------ GIVEN DATA ------

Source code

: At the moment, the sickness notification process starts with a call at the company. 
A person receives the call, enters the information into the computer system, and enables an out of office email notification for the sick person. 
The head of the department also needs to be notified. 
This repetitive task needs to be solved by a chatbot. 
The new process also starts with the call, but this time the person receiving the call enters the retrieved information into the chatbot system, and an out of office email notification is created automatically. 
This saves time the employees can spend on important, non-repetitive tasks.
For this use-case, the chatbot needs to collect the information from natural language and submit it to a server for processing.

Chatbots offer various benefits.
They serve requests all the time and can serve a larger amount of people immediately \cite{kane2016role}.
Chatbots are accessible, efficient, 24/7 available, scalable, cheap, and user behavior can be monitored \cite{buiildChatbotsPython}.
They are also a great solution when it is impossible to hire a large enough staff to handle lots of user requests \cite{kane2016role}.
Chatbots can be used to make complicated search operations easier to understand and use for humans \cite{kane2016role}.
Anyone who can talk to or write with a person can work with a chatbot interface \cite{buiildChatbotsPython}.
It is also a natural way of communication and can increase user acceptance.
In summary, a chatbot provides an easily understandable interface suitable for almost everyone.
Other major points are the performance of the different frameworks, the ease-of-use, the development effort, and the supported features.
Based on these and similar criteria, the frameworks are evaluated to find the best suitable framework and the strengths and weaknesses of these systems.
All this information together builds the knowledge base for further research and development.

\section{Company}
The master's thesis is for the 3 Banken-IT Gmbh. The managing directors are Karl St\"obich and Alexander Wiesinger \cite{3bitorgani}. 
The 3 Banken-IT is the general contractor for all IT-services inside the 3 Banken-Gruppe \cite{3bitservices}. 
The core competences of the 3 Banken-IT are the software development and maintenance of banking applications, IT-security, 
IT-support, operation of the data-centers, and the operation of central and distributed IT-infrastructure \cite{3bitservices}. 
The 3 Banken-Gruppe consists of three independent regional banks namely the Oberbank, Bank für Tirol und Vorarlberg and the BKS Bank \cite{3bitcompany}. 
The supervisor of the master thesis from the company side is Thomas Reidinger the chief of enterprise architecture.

------

--- PROBLEM TO SOLVE ---
Copy out every record above exactly as written.

--- OUTPUT OF THE EXERCISE ---
Source code

: At the moment, the sickness notification process starts with a call at the company. 
A person receives the call, enters the information into the computer system, and enables an out of office email notification for the sick person. 
The head of the department also needs to be notified. 
This repetitive task needs to be solved by a chatbot. 
The new process also starts with the call, but this time the person receiving the call enters the retrieved information into the chatbot system, and an out of office email notification is created automatically. 
This saves time the employees can spend on important, non-repetitive tasks.
For this use-case, the chatbot needs to collect the information from natural language and submit it to a server for processing.

Chatbots offer various benefits.
They serve requests all the time and can serve a larger amount of people immediately \cite{kane2016role}.
Chatbots are accessible, efficient, 24/7 available, scalable, cheap, and user behavior can be monitored \cite{buiildChatbotsPython}.
They are also a great solution when it is impossible to hire a large enough staff to handle lots of user requests \cite{kane2016role}.
Chatbots can be used to make complicated search operations easier to understand and use for humans \cite{kane2016role}.
Anyone who can talk to or write with a person can work with a chatbot interface \cite{buiildChatbotsPython}.
It is also a natural way of communication and can increase user acceptance.
In summary, a chatbot provides an easily understandable interface suitable for almost everyone.
Other major points are the performance of the different frameworks, the ease-of-use, the development effort, and the supported features.
Based on these and similar criteria, the frameworks are evaluated to find the best suitable framework and the strengths and weaknesses of these systems.
All this information together builds the knowledge base for further research and development.

\section{Company}
The master's thesis is for the 3 Banken-IT Gmbh. The managing directors are Karl St\"obich and Alexander Wiesinger \cite{3bitorgani}. 
The 3 Banken-IT is the general contractor for all IT-services inside the 3 Banken-Gruppe \cite{3bitservices}. 
The core competences of the 3 Banken-IT are the software development and maintenance of banking applications, IT-security, 
IT-support, operation of the data-centers, and the operation of central and distributed IT-infrastructure \cite{3bitservices}. 
The 3 Banken-Gruppe consists of three independent regional banks namely the Oberbank, Bank für Tirol und Vorarlberg and the BKS Bank \cite{3bitcompany}. 
The supervisor of the master thesis from the company side is Thomas Reidinger the chief of enterprise architecture.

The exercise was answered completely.